## What the task asks
Your answer must be every line of the data below that holds the string "services", copied exactly.

── Given data

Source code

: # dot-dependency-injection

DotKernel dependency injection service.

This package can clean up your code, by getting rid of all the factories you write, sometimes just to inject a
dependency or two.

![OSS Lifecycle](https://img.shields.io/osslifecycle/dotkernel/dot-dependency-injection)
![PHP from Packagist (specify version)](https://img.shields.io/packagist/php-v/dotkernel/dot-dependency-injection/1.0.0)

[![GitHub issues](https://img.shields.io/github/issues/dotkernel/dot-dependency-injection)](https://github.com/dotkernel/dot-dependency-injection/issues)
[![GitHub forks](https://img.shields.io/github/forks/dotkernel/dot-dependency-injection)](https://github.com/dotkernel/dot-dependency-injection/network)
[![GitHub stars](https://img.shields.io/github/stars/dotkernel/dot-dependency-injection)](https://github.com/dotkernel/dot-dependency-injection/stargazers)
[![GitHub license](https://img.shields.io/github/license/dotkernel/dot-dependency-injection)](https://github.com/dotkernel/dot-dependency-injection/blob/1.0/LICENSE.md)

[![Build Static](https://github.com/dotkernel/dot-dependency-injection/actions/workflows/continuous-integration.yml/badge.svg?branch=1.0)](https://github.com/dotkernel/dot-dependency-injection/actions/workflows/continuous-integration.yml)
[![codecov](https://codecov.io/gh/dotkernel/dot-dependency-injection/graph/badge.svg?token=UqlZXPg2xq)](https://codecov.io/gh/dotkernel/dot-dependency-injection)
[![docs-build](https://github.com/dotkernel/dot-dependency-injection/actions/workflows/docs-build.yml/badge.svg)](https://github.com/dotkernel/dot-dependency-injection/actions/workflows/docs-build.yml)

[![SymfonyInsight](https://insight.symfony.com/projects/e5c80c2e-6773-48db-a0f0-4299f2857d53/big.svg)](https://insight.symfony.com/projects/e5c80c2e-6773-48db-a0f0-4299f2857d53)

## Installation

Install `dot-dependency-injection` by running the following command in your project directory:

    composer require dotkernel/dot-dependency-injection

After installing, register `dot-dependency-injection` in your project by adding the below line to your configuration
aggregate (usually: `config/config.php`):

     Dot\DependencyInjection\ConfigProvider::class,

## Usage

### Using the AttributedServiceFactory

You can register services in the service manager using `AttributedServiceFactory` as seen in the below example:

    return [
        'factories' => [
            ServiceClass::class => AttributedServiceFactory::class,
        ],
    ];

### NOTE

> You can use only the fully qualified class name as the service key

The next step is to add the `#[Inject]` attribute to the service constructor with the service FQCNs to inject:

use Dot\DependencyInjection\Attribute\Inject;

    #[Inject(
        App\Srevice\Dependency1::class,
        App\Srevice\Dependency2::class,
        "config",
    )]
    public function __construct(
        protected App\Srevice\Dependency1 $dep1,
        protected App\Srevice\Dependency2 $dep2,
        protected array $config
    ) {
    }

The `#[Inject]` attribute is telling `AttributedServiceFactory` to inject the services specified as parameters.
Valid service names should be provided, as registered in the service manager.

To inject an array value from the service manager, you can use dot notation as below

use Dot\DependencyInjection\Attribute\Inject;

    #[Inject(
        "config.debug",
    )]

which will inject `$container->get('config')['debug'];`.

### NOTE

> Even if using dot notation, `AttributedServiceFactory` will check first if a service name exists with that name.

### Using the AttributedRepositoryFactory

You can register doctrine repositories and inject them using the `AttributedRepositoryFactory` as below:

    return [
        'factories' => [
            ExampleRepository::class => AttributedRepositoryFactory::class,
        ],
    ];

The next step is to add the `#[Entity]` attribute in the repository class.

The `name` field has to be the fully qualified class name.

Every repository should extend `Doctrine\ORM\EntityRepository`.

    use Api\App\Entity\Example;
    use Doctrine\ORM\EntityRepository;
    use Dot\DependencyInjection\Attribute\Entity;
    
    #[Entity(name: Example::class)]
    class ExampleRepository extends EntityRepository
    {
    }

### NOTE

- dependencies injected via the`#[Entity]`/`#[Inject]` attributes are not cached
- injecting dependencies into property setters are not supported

────

## Task result
You can register services in the service manager using `AttributedServiceFactory` as seen in the below example:
The `#[Inject]` attribute is telling `AttributedServiceFactory` to inject the services specified as parameters.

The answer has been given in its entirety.